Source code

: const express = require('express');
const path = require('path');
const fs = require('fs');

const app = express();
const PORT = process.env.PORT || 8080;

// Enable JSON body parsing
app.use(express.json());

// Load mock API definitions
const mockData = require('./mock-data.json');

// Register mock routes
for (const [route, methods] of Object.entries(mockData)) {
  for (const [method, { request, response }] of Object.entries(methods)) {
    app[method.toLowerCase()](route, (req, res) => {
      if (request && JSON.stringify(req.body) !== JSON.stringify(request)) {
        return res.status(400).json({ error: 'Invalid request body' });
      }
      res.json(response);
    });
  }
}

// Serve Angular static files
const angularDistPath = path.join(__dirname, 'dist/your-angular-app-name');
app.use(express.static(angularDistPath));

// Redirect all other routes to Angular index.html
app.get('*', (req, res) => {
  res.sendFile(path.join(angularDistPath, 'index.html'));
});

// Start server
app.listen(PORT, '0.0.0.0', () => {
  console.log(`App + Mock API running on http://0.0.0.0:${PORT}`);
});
=======
◆ **PROMPT**: Among the records above, repeat exactly the line with "Register mock routes", the line with "if (request &&", and every line in between, and only those.

◆ **YOUR RESPONSE**:
// Register mock routes
for (const [route, methods] of Object.entries(mockData)) {
  for (const [method, { request, response }] of Object.entries(methods)) {
    app[method.toLowerCase()](route, (req, res) => {
      if (request && JSON.stringify(req.body) !== JSON.stringify(request)) {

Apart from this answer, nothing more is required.